In risposta alle prevedibili violenze dei coloni, il primo ministro dell’Autorità Palestinese, Mohammed Shtayyeh, ha invitato le Nazioni Unite a monitorare le aggressioni, soprattutto durante la raccolta delle olive. Nella sua riunione settimanale di gabinetto che si tiene a Ramallah, Shtayyeh ha suggerito che l’ONU dovrebbe creare un database con tutti i nomi dei coloni coinvolti in crimini violenti contro il popolo palestinese.

La responsabilità penale individuale, tuttavia, viene messa in ombra dalla responsabilità di Israele in quanto stato di occupazione. Il legame tra l’entità coloniale e la sua popolazione di coloni illegali non sarà mai sottolineato abbastanza. Laddove le istituzioni statali preferiscono non intervenire, i coloni sono ben posizionati per garantire la violenza coloniale contro la popolazione palestinese, protetti dalle forze di difesa israeliane. Non è chiaro come Shtayyeh si aspetti che il monitoraggio delle Nazioni Unite possa fornire un certo grado di responsabilità. Questo sistema fornirà statistiche da dare in pasto al pubblico e ai media, nonché rapporti periodici delle Nazioni Unite. Tuttavia, per poter ritenere responsabili i coloni servirebbe ben altro che un database; Israele deve rispondere della sua complicità nel voler mantenere lo status quo entro il quale la violenza dei coloni è consentita – direi addirittura incoraggiata – e può continuare senza alcun controllo.

In definitiva, tale violenza è direttamente correlata con l’espropriazione palestinese. L’ONU, probabilmente, scinderà la violenza dei coloni dalla perdita delle terre da parte dei Palestinesi; la violenza, dopo tutto, è da tempo normalizzata nel discorso delle Nazioni Unite. I suoi rapporti dettagliati non hanno portato all’applicazione di nessuna misura punitiva contro Israele, non solo per il fatto che Israele è intoccabile all’interno della comunità internazionale, ma anche perché la comunità internazionale si aspetta che Israele rispetti il diritto internazionale, e rimane in silenzio quando non lo fa.
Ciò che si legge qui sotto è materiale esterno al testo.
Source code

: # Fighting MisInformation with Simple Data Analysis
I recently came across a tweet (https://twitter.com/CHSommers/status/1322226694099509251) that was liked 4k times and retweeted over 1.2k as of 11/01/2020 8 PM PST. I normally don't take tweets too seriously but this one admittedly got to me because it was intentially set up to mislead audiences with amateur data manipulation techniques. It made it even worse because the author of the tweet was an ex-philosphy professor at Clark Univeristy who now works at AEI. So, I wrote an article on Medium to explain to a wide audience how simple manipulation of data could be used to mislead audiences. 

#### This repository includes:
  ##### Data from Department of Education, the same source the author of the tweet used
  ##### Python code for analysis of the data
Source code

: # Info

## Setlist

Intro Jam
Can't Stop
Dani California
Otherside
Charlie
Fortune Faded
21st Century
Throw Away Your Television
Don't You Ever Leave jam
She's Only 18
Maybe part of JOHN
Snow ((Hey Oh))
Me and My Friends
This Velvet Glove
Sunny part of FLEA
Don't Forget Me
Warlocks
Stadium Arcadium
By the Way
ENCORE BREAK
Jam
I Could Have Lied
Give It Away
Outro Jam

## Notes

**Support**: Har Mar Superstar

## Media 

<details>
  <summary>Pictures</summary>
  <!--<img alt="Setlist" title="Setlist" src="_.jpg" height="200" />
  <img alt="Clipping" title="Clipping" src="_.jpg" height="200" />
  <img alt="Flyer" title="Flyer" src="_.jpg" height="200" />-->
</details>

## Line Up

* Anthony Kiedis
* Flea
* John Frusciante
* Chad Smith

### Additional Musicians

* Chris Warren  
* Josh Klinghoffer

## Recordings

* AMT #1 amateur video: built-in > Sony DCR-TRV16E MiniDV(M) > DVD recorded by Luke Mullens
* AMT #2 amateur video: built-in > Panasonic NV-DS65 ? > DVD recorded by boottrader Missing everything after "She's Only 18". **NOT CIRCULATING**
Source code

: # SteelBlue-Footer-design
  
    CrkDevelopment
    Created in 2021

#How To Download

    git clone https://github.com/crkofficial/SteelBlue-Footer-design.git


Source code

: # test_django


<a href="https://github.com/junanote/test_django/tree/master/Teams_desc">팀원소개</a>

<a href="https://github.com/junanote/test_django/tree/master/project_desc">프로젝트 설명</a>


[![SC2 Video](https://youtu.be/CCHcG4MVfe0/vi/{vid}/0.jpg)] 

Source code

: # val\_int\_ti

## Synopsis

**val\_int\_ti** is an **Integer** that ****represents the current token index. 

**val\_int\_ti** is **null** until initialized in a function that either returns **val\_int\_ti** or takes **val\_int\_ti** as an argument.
In realtà, lo stato di occupazione tratta quotidianamente con disprezzo il diritto internazionale.

Il rapporto del Times of Israel, a proposito delle recenti violenze dei coloni, descrive un circolo vizioso che alla fine avvantaggia soltanto l’impresa coloniale. Mentre il ministro della difesa israeliano, Benny Gantz, ha invitato le forze israeliane ad intervenire negli attacchi dei coloni, il rapporto inseriva anche le truppe delle forze israeliane tra le vittime, visti i rari scontri che hanno con i coloni. “L’esercito israeliano ha esitato ad intervenire contro i coloni radicalizzati”, spiega ironicamente il quotidiano, “anche perché potrebbero portare a scontri violenti”.

Se le forze israeliane sono soggette alle richieste dei coloni, come implica Gantz, allora come possono proteggere i Palestinesi? In effetti, in realtà, le forze di difesa israeliane prendono di mira i Palestinesi e lo hanno sempre fatto anche in passato; del resto, dopo il 1948 le bande terroristiche sioniste furono incorporate nelle forze di difesa israeliane. Le forze armate israeliane, che potrebbero facilmente fermare i coloni se venisse loro ordinato di farlo, hanno il dovere di proteggere gli individui vittime delle violenze coloniali.

Quindi di quale responsabilità parla Shtayyeh quando le forze di difesa israeliane difendono i coloni per volontà dello stato e quando l’ONU protegge la struttura coloniale di Israele? Egli sa più di chiunque altro che Israele opera attraverso una rete impenetrabile di impunità. Nessun database di coloni criminali o appelli alle Nazioni Unite potranno mai cambiare questo dato di fatto.